- Born: 27 November 1877 London, England
- Died: 13 October 1965 (aged 87) London, England
- Occupations: Illustrator; cartoonist; teacher of illustration;
- Years active: 1892–1958
- Notable work: The Art of the Illustrator

= Percy Bradshaw =

British illustrator and teacher of illustration

Percy Venner Bradshaw (27 November 1877 – 13 October 1965), who often signed PVB, was a British illustrator who also created the Press Art School, a correspondence course for drawing.

==Biography==
Percy Bradshaw was born in Hackney, part of London, on 27 November 1877, the son of William Bradshaw, a warehouseman, and his wife Frances Ann. He was baptised in Dover on 27 January 1878. He attended Newport Road School in Leyton where he reached fourth class. He then attended Ivydale Road School from 12 March 1888 to 30 March 1889, moving to Haberdashers' Aske' Boys School (Note: Confusingly, there were two Schools with the same name and the same origin. Haberdashers' Aske's Boys' School at Elstree, which is a public school, generally known as Haberdashers and Haberdashers' Aske' Boys School at Hatcham, generally knowns as Aske's which became first a grammar school and then a comprehensive school. It is now an Academy) at Hatcham. He dropped out of Aske's when he was 14 years old and started working at an advertising agency. Meanwhile, he followed evening courses in art at Goldsmiths College and Birkbeck College.

Bradshaw had his first drawing published in The Boy's Own Paper when he was 15 years old, and moved to the art department of the advertising agency. Three years later he became a full-time cartoonist, with his work also appearing in magazines like Bystander (magazine), Home Chat, Sunday Companion, Tatler, The Sketch and The Windsor Magazine. He also worked for a while for the Daily Mail. Bradshaw so closely resembled the Prime Minister, Asquith, that people would doff their hats to him when he went for walks in the park.

Bradshaw married Mabel Alice Bennett (6 January 1881 – 17 February 1966)
, the daughter of the late Edmund Hellyer Bennett (1841–1883) and Mary Anne Gardner (1841–1904), at St Peter's Church in Brockley, Lewisham on 27 July 1910. The wedding was choral, and 160 guests attended the reception at St. Peter's Hall. Among the wedding gifts was a grand piano (from the bride's sister). The couple left for a honeymoon in Switzerland. By 1911 the census shows the newly-weds living at 37 Dacres Road, Forest Hill, London, where they were to remain their entire lives. (Note: Dacres Road was partially renumbered between the 1958 and 1959 electoral registers, so that their address of 37 Dacres Road became 97 Dacres Road.)

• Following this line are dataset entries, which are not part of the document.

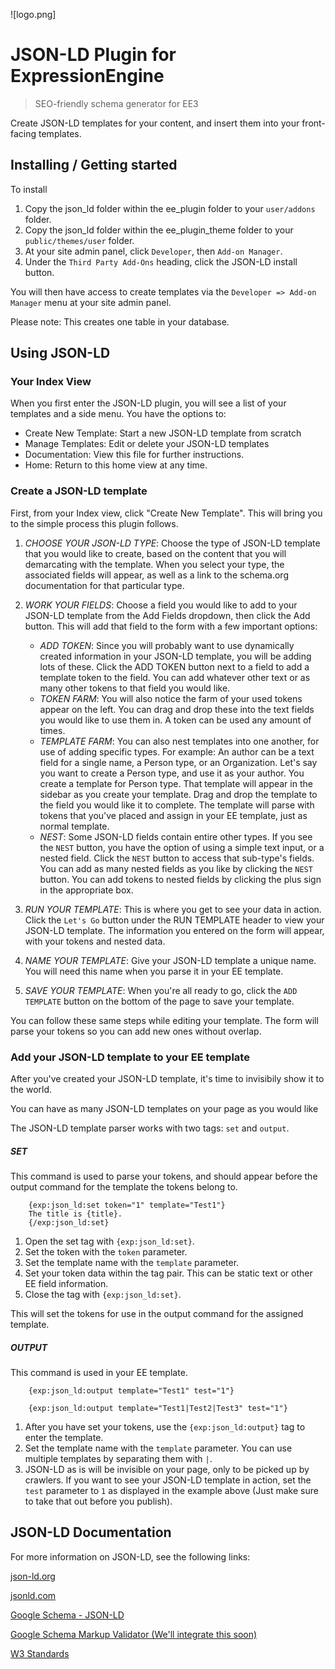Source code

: ![logo.png]

# JSON-LD Plugin for ExpressionEngine
> SEO-friendly schema generator for EE3
 
Create JSON-LD templates for your content, and insert them into your front-facing templates.

## Installing / Getting started

To install

1. Copy the json_ld folder within the ee_plugin folder to your `user/addons` folder.
2. Copy the json_ld folder within the ee_plugin_theme folder to your `public/themes/user` folder.
3. At your site admin panel, click `Developer`, then `Add-on Manager`.
4. Under the `Third Party Add-Ons` heading, click the JSON-LD install button.

You will then have access to create templates via the `Developer => Add-on Manager` menu at your site admin panel.

Please note: This creates one table in your database.

## Using JSON-LD
### Your Index View

When you first enter the JSON-LD plugin, you will see a list of your templates and a side menu. You have the options to:
+ Create New Template: Start a new JSON-LD template from scratch
+ Manage Templates: Edit or delete your JSON-LD templates
+ Documentation: View this file for further instructions.
+ Home: Return to this home view at any time.

### Create a JSON-LD template

First, from your Index view, click "Create New Template". This will bring you to the simple process this plugin follows.

1. *CHOOSE YOUR JSON-LD TYPE*: Choose the type of JSON-LD template that you would like to create, based on the content that you will demarcating with the template. When you select your type, the associated fields will appear, as well as a link to the schema.org documentation for that particular type.

2. *WORK YOUR FIELDS*: Choose a field you would like to add to your JSON-LD template from the Add Fields dropdown, then click the Add button. This will add that field to the form with a few important options:
    + *ADD TOKEN*: Since you will probably want to use dynamically created information in your JSON-LD template, you will be adding lots of these. Click the ADD TOKEN button next to a field to add a template token to the field. You can add whatever other text or as many other tokens to that field you would like.
    + *TOKEN FARM*: You will also notice the farm of your used tokens appear on the left. You can drag and drop these into the text fields you would like to use them in. A token can be used any amount of times.
    + *TEMPLATE FARM*: You can also nest templates into one another, for use of adding specific types.
        For example: An author can be a text field for a single name, a Person type, or an Organization. Let's say you want to create a Person type, and use it as your author. You create a template for Person type. That template will appear in the sidebar as you create your template. Drag and drop the template to the field you would like it to complete. The template will parse with tokens that you've placed and assign in your EE template, just as normal template.
    + *NEST*: Some JSON-LD fields contain entire other types. If you see the `NEST` button, you have the option of using a simple text input, or a nested field. Click the `NEST` button to access that sub-type's fields. You can add as many nested fields as you like by clicking the `NEST` button. You can add tokens to nested fields by clicking the plus sign in the appropriate box.

3. *RUN YOUR TEMPLATE*: This is where you get to see your data in action. Click the `Let's Go` button under the RUN TEMPLATE header to view your JSON-LD template. The information you entered on the form will appear, with your tokens and nested data.

4. *NAME YOUR TEMPLATE*: Give your JSON-LD template a unique name. You will need this name when you parse it in your EE template.

5. *SAVE YOUR TEMPLATE*: When you're all ready to go, click the `ADD TEMPLATE` button on the bottom of the page to save your template.

You can follow these same steps while editing your template. The form will parse your tokens so you can add new ones without overlap.

### Add your JSON-LD template to your EE template

After you've created your JSON-LD template, it's time to invisibily show it to the world.

You can have as many JSON-LD templates on your page as you would like

The JSON-LD template parser works with two tags: `set` and `output`.

##### SET
This command is used to parse your tokens, and should appear before the output command for the template the tokens belong to.

        {exp:json_ld:set token="1" template="Test1"}
        The title is {title}.
        {/exp:json_ld:set}

1. Open the set tag with `{exp:json_ld:set}`.
2. Set the token with the `token` parameter.
3. Set the template name with the `template` parameter.
4. Set your token data within the tag pair. This can be static text or other EE field information.
5. Close the tag with `{exp:json_ld:set}`.

This will set the tokens for use in the output command for the assigned template.

##### OUTPUT
This command is used in your EE template.

        {exp:json_ld:output template="Test1" test="1"}

        {exp:json_ld:output template="Test1|Test2|Test3" test="1"}

1. After you have set your tokens, use the `{exp:json_ld:output}` tag to enter the template.
2. Set the template name with the `template` parameter. You can use multiple templates by separating them with `|`.
3. JSON-LD as is will be invisible on your page, only to be picked up by crawlers. If you want to see your JSON-LD template in action, set the `test` parameter to `1` as displayed in the example above (Just make sure to take that out before you publish).


## JSON-LD Documentation

For more information on JSON-LD, see the following links:

[json-ld.org](http://json-ld.org)

[jsonld.com](http://jsonld.com)

[Google Schema - JSON-LD](https://developers.google.com/schemas/formats/json-ld)

[Google Schema Markup Validator (We'll integrate this soon)](https://search.google.com/structured-data/testing-tool/u/0/)

[W3 Standards](https://www.w3.org/TR/json-ld/)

The couple had one child, Denise M.

==The Press Art School==
He also wrote articles on drawing, appearing in the Daily Graphic and in The Boy's Own Paper, where his series Black and White Drawing as a Profession was so successful that he decided to create his own art correspondence course, the Press Art School, in 1905. (Note: The Daily News of Saturday, 25 February 1905 contained a small advertisement announcing that The Press Art School gives thorough course of instruction, by correspondence, in all branches of magazine and newspaper illustration.) (Note: His first pupil was Leo Cheney, (1878–1928), a bank clerk from Accrington, Lancashire who became a successful sports, joke, and political cartoonist, caricaturist, and illustrator. Cheney later joined the staff of the Press Art School. He is probably best known for the iconic Johnny Walker illustration.) He remained principal of the school for more than 50 years, first from his home, later from Tudor Hall in Forest Hill, London.

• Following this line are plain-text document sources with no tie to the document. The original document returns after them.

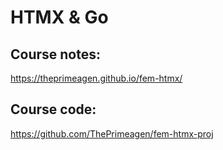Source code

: # HTMX & Go

## Course notes:

https://theprimeagen.github.io/fem-htmx/

## Course code:

https://github.com/ThePrimeagen/fem-htmx-proj
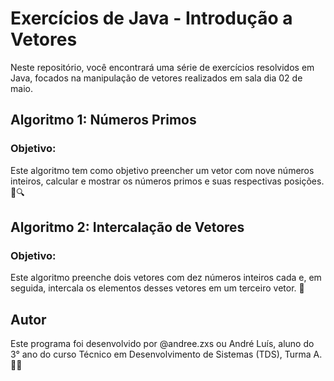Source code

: # Exercícios de Java - Introdução a Vetores

Neste repositório, você encontrará uma série de exercícios resolvidos em Java, focados na manipulação de vetores realizados em sala dia 02 de maio.

## Algoritmo 1: Números Primos

### Objetivo:
Este algoritmo tem como objetivo preencher um vetor com nove números inteiros, calcular e mostrar os números primos e suas respectivas posições. 🔢🔍

## Algoritmo 2: Intercalação de Vetores

### Objetivo:
Este algoritmo preenche dois vetores com dez números inteiros cada e, em seguida, intercala os elementos desses vetores em um terceiro vetor. 🔄

## Autor

Este programa foi desenvolvido por @andree.zxs ou André Luís, aluno do 3° ano do curso Técnico em Desenvolvimento de Sistemas (TDS), Turma A. 👨‍💻
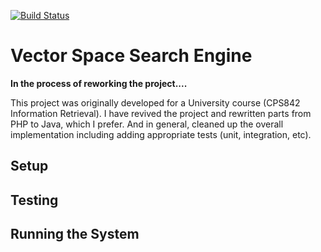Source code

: [![Build Status](https://travis-ci.org/jeffwmair/searchengine.svg)](https://travis-ci.org/jeffwmair/searchengine)

# Vector Space Search Engine

**In the process of reworking the project....**

This project was originally developed for a University course (CPS842 Information Retrieval).  I have revived the project and rewritten parts from PHP to Java, which I prefer.  And in general, cleaned up the overall implementation including adding appropriate tests (unit, integration, etc). 

## Setup

## Testing

## Running the System

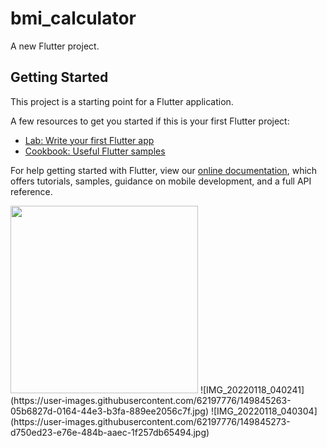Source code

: # bmi_calculator

A new Flutter project.

## Getting Started

This project is a starting point for a Flutter application.

A few resources to get you started if this is your first Flutter project:

- [Lab: Write your first Flutter app](https://flutter.dev/docs/get-started/codelab)
- [Cookbook: Useful Flutter samples](https://flutter.dev/docs/cookbook)

For help getting started with Flutter, view our
[online documentation](https://flutter.dev/docs), which offers tutorials,
samples, guidance on mobile development, and a full API reference.

<img src="https://user-images.githubusercontent.com/62197776/149845263-05b6827d-0164-44e3-b3fa-889ee2056c7f.jpg" width="300">
![IMG_20220118_040241](https://user-images.githubusercontent.com/62197776/149845263-05b6827d-0164-44e3-b3fa-889ee2056c7f.jpg)
![IMG_20220118_040304](https://user-images.githubusercontent.com/62197776/149845273-d750ed23-e76e-484b-aaec-1f257db65494.jpg)

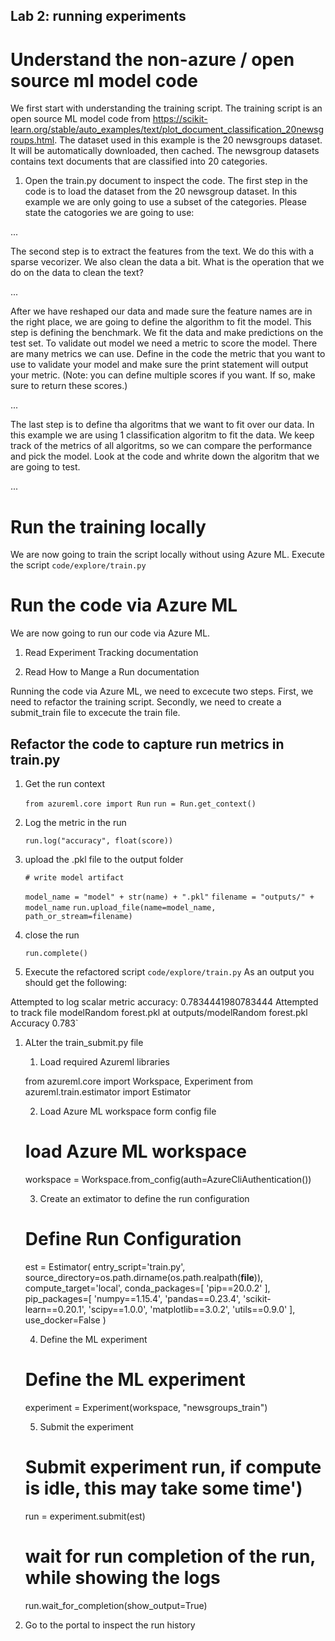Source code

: ## Lab 2: running experiments ##

# Understand the non-azure / open source ml model code #
We first start with understanding the training script. The training script is an open source ML model code from https://scikit-learn.org/stable/auto_examples/text/plot_document_classification_20newsgroups.html.  The dataset used in this example is the 20 newsgroups dataset. It will be automatically downloaded, then cached. The newsgroup datasets contains text documents that are classified into 20 categories.

1. Open the train.py document to inspect the code.
The first step in the code is to load the dataset from the 20 newsgroup dataset. In this example we are only going to use a subset of the categories. Please state the catogories we are going to use:

...

The second step is to extract the features from the text. We do this with a sparse vecorizer. We also clean the data a bit. What is the operation that we do on the data to clean the text?

...

After we have reshaped our data and made sure the feature names are in the right place, we are going to define the algorithm to fit the model. This step is defining the benchmark. We fit the data and make predictions on the test set. To validate out model we need a metric to score the model. There are many metrics we can use. Define in the code the metric that you want to use to validate your model and make sure the print statement will output your metric. (Note: you can define multiple scores if you want. If so, make sure to return these scores.)

...


The last step is to define tha algoritms that we want to fit over our data. In this example we are using 1 classification algoritm to fit the data. We keep track of the metrics of all algoritms, so we can compare the performance and pick the model. Look at the code and whrite down the algoritm that we are going to test.

...

# Run the training locally #
We are now going to train the script locally without using Azure ML. 
Execute the script `code/explore/train.py`

#  Run the code via Azure ML #
We are now going to run our code via Azure ML. 

1. Read Experiment Tracking documentation

2. Read How to Mange a Run documentation

Running the code via Azure ML, we need to excecute two steps. First, we need to refactor the training script. Secondly, we need to create a submit_train file to excecute the train file.

## Refactor the code to capture run metrics in train.py 

1. Get the run context

    `from azureml.core import Run`
    `run = Run.get_context()`

2. Log the metric in the run

    `run.log("accuracy", float(score))`

3. upload the .pkl file to the output folder

    `# write model artifact`

    `model_name = "model" + str(name) + ".pkl"`
    `filename = "outputs/" + model_name`
    `run.upload_file(name=model_name, path_or_stream=filename)`

4. close the run

    `run.complete()`

5. Execute the refactored script `code/explore/train.py`
As an output you should get the following:

Attempted to log scalar metric accuracy:
0.7834441980783444
Attempted to track file modelRandom forest.pkl at outputs/modelRandom forest.pkl
Accuracy  0.783`

1. ALter the train_submit.py file

    1. Load required Azureml libraries

    from azureml.core import Workspace, Experiment
    from azureml.train.estimator import Estimator

    2. Load Azure ML workspace form config file

    # load Azure ML workspace
    workspace = Workspace.from_config(auth=AzureCliAuthentication())

    3. Create an extimator to define the run configuration

    # Define Run Configuration
    est = Estimator(
    entry_script='train.py',
    source_directory=os.path.dirname(os.path.realpath(__file__)),
    compute_target='local',
    conda_packages=[
        'pip==20.0.2'
    ],
    pip_packages=[
        'numpy==1.15.4',
        'pandas==0.23.4',
        'scikit-learn==0.20.1',
        'scipy==1.0.0',
        'matplotlib==3.0.2',
        'utils==0.9.0'
    ],
    use_docker=False
    )

    4. Define the ML experiment

    # Define the ML experiment
    experiment = Experiment(workspace, "newsgroups_train")

    5. Submit the experiment

    # Submit experiment run, if compute is idle, this may take some time')
    run = experiment.submit(est)

    # wait for run completion of the run, while showing the logs
    run.wait_for_completion(show_output=True)


5. Go to the portal to inspect the run history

The school was quite well regarded. (Note: Pearson's Weekly described the Press Art School as one of the best art schools giving instructions by correspondence, and notes that several of that papers' own staff artists have trained at the school.) Not the least of the advantages that Bradshaw's school offered was that Bradshaw not only offered training, but also introduced the work of his pupils to those editors he considered most likely to use of the sketches. (Note: Pearson's Weekly considered that these introductions alone were worth the small cost of the courses.) Thus Bradshaw helped Leo Cheyney to sell drawings to The Boys' Own Paper, Bystander and other publications.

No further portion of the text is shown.